Examine the dependent variable



In [ ]:

    
df[60].unique()

Examine correlations



In [ ]:

    
df.corr()



In [ ]:

    
import matplotlib.pyplot as plot
plot.pcolor(df.corr())
plot.show()



In [ ]:

    
df.corr()[0].plot()

Highly correlated items = not good!

Low correlated items = good

Correlations with target (dv) = good (high predictive power)

Data Set 2: Wine data

Independent variables: Wine composition (alcohol content, sulphites, acidity, etc.)

Dependent variable (target): Taste score (average of a panel of 3 wine tasters)



In [ ]:

    
url = "http://archive.ics.uci.edu/ml/machine-learning-databases/wine-quality/winequality-red.csv"
import pandas as pd
from pandas import DataFrame
w_df = pd.read_csv(url,header=0,sep=';')
w_df.describe()



In [ ]:

    
w_df['volatile acidity']



In [ ]:

    
w_df.corr()



In [ ]:

    
import matplotlib.pyplot as plot
plot.pcolor(w_df.corr())
plot.show()

Examining the correlation of one variable with the others



In [ ]:

    
w_df.corr()['fixed acidity'].plot()

Pandas scatter matrix function helps visualize the relationship between features

Use with care though, because it is processor intensive



In [ ]:

    
from pandas.tools.plotting import scatter_matrix
p=scatter_matrix(w_df, alpha=0.2, figsize=(12, 12), diagonal='kde')

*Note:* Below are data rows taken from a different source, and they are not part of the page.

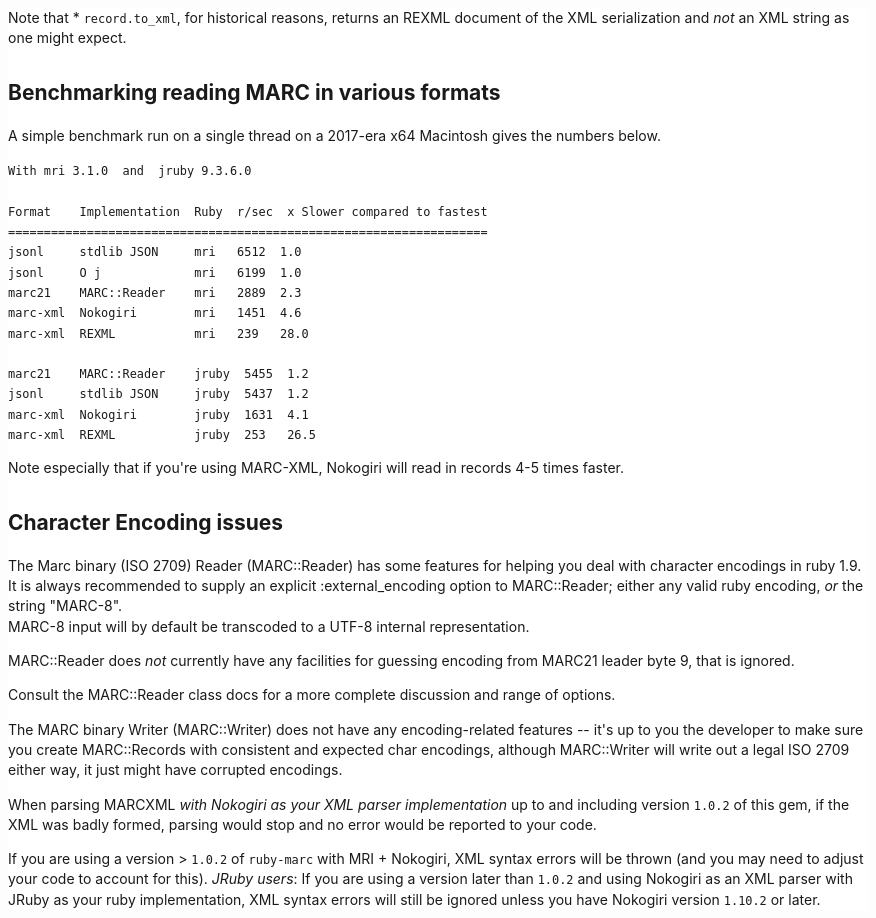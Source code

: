 Note that * `record.to_xml`, for historical reasons, returns an REXML document of
the XML serialization and _not_ an XML string as one might expect. 


## Benchmarking reading MARC in various formats

A simple benchmark run on a single thread on a 2017-era x64 Macintosh 
gives the numbers below. 

```
With mri 3.1.0  and  jruby 9.3.6.0	

Format    Implementation  Ruby  r/sec  x Slower compared to fastest  
===================================================================
jsonl     stdlib JSON     mri   6512  1.0  
jsonl     O j             mri   6199  1.0  
marc21    MARC::Reader    mri   2889  2.3  
marc-xml  Nokogiri        mri   1451  4.6  
marc-xml  REXML           mri   239   28.0  

marc21    MARC::Reader    jruby  5455  1.2  
jsonl     stdlib JSON     jruby  5437  1.2  
marc-xml  Nokogiri        jruby  1631  4.1  
marc-xml  REXML           jruby  253   26.5  

```

Note especially that if you're using MARC-XML, Nokogiri will read in
records 4-5 times faster.

## Character Encoding issues

The Marc binary (ISO 2709) Reader (MARC::Reader) has some features for helping
you deal with character encodings in ruby 1.9. It is always recommended to
supply an explicit :external_encoding option to MARC::Reader; either any valid
ruby encoding, _or_ the string "MARC-8".  
MARC-8 input will by default be transcoded to a UTF-8 internal representation.

MARC::Reader does _not_ currently have any facilities for guessing encoding
from MARC21 leader byte 9, that is ignored.

Consult the MARC::Reader class docs for a more complete discussion and range
of options.

The MARC binary Writer (MARC::Writer) does not have any encoding-related
features -- it's up to you the developer to make sure you create MARC::Records
with consistent and expected char encodings, although MARC::Writer will write
out a legal ISO 2709 either way, it just might have corrupted encodings.

When parsing MARCXML _with Nokogiri as your XML parser implementation_ up to
and including version `1.0.2` of this gem, if the XML was badly formed,
parsing would stop and no error would be reported to your code.

If you are using a version > `1.0.2` of `ruby-marc` with MRI + Nokogiri, XML
syntax errors will be thrown (and you may need to adjust your code to account
for this).  *JRuby users*: If you are using a version later than `1.0.2` and
using Nokogiri as an XML parser with JRuby as your ruby implementation, XML
syntax errors will still be ignored unless you have Nokogiri version `1.10.2`
or later.
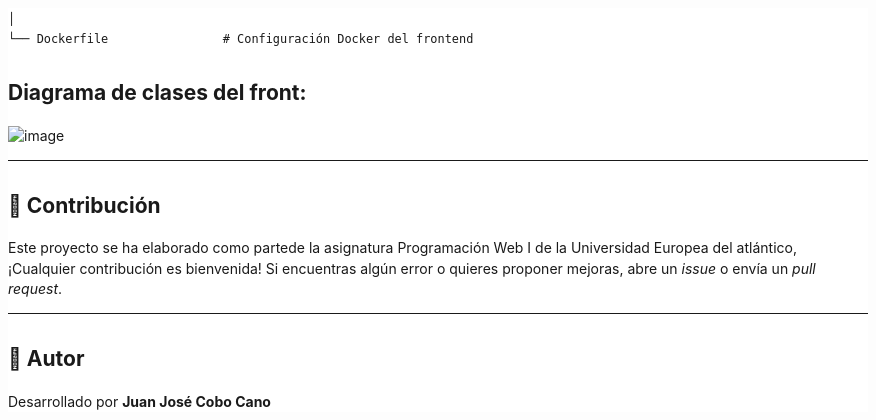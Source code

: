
 ```
│
└── Dockerfile                # Configuración Docker del frontend
```
## **Diagrama de clases del front:**
![image](https://github.com/user-attachments/assets/fedf13d3-21a3-44f7-8a2f-6fd7dec0b728)

---






## 📝 **Contribución**

Este proyecto se ha elaborado como partede la asignatura Programación Web I de la Universidad Europea del atlántico, ¡Cualquier contribución es bienvenida! Si encuentras algún error o quieres proponer mejoras, abre un *issue* o envía un *pull request*.

---


## 🚀 **Autor**

Desarrollado por **Juan José Cobo Cano**  

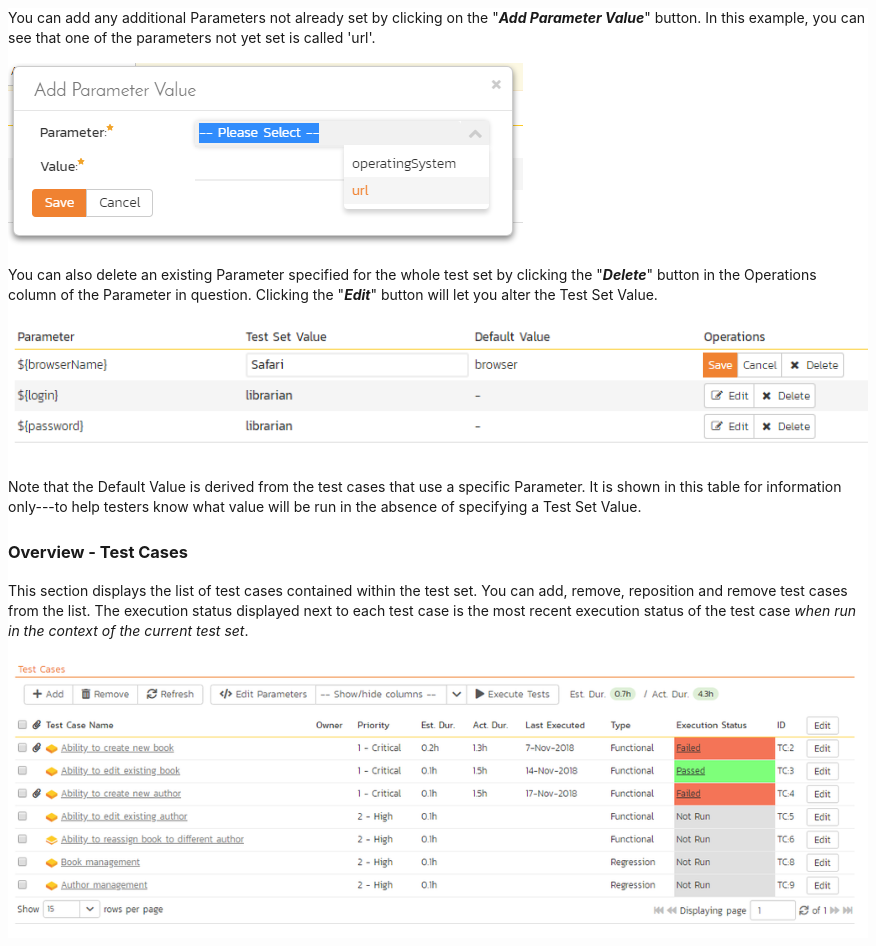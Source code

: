 


You can add any additional Parameters not already set by clicking on the
"***Add Parameter Value***" button. In this example, you
can see that one of the parameters not yet set is called 'url'.

![](img/Test_Case_Management_220.png)




You can also delete an existing Parameter specified for the whole test
set by clicking the "***Delete***" button in the
Operations column of the Parameter in question. Clicking the
"***Edit***" button will let you alter the Test Set Value.

![](img/Test_Case_Management_221.png)


Note that the Default Value is derived from the test cases that use a
specific Parameter. It is shown in this table for information only---to
help testers know what value will be run in the absence of specifying a
Test Set Value.

### Overview - Test Cases

This section displays the list of test cases contained within the test
set. You can add, remove, reposition and remove test cases from the
list. The execution status displayed next to each test case is the most
recent execution status of the test case *when run in the context of the
current test set*.

![](img/Test_Case_Management_222.png)
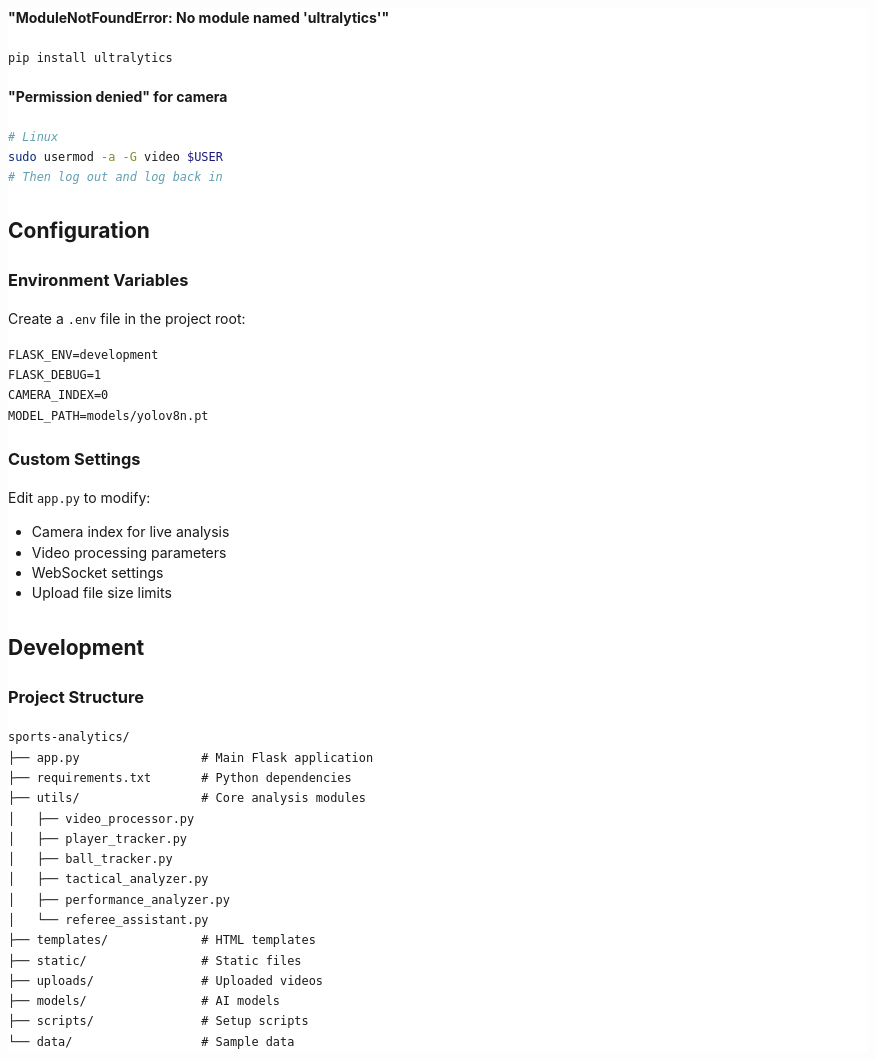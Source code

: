 #### "ModuleNotFoundError: No module named 'ultralytics'"
```bash
pip install ultralytics
```

#### "Permission denied" for camera
```bash
# Linux
sudo usermod -a -G video $USER
# Then log out and log back in
```

## Configuration

### Environment Variables
Create a `.env` file in the project root:
```env
FLASK_ENV=development
FLASK_DEBUG=1
CAMERA_INDEX=0
MODEL_PATH=models/yolov8n.pt
```

### Custom Settings
Edit `app.py` to modify:
- Camera index for live analysis
- Video processing parameters
- WebSocket settings
- Upload file size limits

## Development

### Project Structure
```
sports-analytics/
├── app.py                 # Main Flask application
├── requirements.txt       # Python dependencies
├── utils/                 # Core analysis modules
│   ├── video_processor.py
│   ├── player_tracker.py
│   ├── ball_tracker.py
│   ├── tactical_analyzer.py
│   ├── performance_analyzer.py
│   └── referee_assistant.py
├── templates/             # HTML templates
├── static/                # Static files
├── uploads/               # Uploaded videos
├── models/                # AI models
├── scripts/               # Setup scripts
└── data/                  # Sample data
```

And we can examine quintile plots as we did with the rocks and mines data



In [ ]:

    
import numpy as np 
import pylab 
import scipy.stats as stats
%matplotlib inline
   
stats.probplot(w_df['alcohol'], dist="norm", plot=pylab)
pylab.show()

Training a classifier on Rocks vs Mines



In [ ]:

    
import numpy
import random
from sklearn import datasets, linear_model
from sklearn.metrics import roc_curve, auc
import pylab as pl



In [ ]:

    
import pandas as pd
from pandas import DataFrame
url="https://archive.ics.uci.edu/ml/machine-learning-databases/undocumented/connectionist-bench/sonar/sonar.all-data"
df = pd.read_csv(url,header=None)
df.describe()

Convert labels R and M to 0 and 1



In [ ]:

    
df[60]=np.where(df[60]=='R',0,1)

Divide the dataset into training and test samples

Separate out the x and y variable frames for the train and test samples



In [ ]:

    
from sklearn.model_selection import train_test_split
train, test = train_test_split(df, test_size = 0.3)
x_train = train.iloc[0:,0:60]
y_train = train[60]
x_test = test.iloc[0:,0:60]
y_test = test[60]
y_train

Build the model and fit the training data



In [ ]:

    
model = linear_model.LinearRegression()
model.fit(x_train,y_train)

Interpreting categorical prediction results

Precision

Recall

True Positive Rate

False Positive Rate

Precision recall curve

ROC curve

F-Score

Area under PR curve

Area under ROC curve



In [ ]:

Generate predictions in-sample error



In [ ]:

    
training_predictions = model.predict(x_train)
print(np.mean((training_predictions - y_train) ** 2))



In [ ]:

    
print('Train R-Square:',model.score(x_train,y_train))
print('Test R-Square:',model.score(x_test,y_test))

These are horrible!

But do we really care?

Focus on the problem

Do we need to recognize both rocks as well as mines correctly?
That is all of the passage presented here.